Given the insanity of Dhaka’s roads, where motorised and non-motorised vehicles struggle violently for a place of their own in laneless traffic, it is not surprising that cars, bullied on the road by buses and even the tough, boxy little dodgem car that is the CNG (autorickshaw), make rickshaws the scapegoat for Dhaka’s maddening traffic congestion and accidents.
This is really unfortunate. Living in a major city in the United States, I often think that introducing rickshaw service would be a great part of an urban transportation plan. After all, what is the use of taking a train or a bus or a taxi for a few blocks. Usually, I opt to walk.
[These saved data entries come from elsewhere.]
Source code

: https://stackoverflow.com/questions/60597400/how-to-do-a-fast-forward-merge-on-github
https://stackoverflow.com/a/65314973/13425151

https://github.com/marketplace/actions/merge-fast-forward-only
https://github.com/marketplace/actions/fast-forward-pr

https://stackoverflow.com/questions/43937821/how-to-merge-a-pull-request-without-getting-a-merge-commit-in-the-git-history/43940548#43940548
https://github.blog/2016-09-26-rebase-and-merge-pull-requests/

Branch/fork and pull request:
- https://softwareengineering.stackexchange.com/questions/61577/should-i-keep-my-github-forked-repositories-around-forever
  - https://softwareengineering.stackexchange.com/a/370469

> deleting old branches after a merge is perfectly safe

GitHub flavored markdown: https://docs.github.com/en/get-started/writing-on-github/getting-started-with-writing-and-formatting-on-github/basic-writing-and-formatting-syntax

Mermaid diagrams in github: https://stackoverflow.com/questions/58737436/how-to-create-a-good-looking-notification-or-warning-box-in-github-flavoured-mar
But sometimes, as when you've just left the grocery store, or it's late in the evening, it would make a lot of sense to take a rickshaw.
But especially in Dhaka, where air pollution threatens the health of the city, it makes no sense to reduce the number of rickshaws. Eliminating old diesel engines is great, and so is moving to CNG. But banning rickshaws makes no sense environmentally.
Nor does a rickshaw ban make sense economically for the city. As Kathryn Hummel points out in her post at PopMatters,
...banning rickshaws would mean the collapse of an important web of culture and economics in Bangladesh. Not just the loss of art and street vibrancy, and an easily available and environmentally friendly form of transport, but the economic ramifications stretch far: not only to the wallahs, but to their families living in rural Bangladesh, to the mechanics and artists who create and fix rickshaws, and the vendors of the cha and food stalls. It is general knowledge amongst local patrons of rickshaws that the average daily earning of the wallah is 200 taka a day, of which about 80 taka goes to the owner of the rickshaw they hire. A report conducted by the WBB (Working for Better Bangladesh) Trust, showed that the Mirpur Road ban resulted in a 32 percent net loss of earnings for the average rickshaw wallah, increased the cost of trips for passengers, as well as time taken to travel.
Rickshaw lanes would be great. But I think that the government should go further, and institute a program to expand owner-operator status to more rickshaw wallahs, ensuring that the men who drive the rickshaws are able to keep more of their income, and not have to pay out what is sometimes a 50 percent or higher fee to a richshaw owner.
Dhaka without the colorful rickshaw culture would hardly be Dhaka. It would be a completely different city. I hope that, with the environmental and economic struggles facing the country and the world today, that such foolish policies as banning rickshaws in Dhaka will find themselves forgotten soon.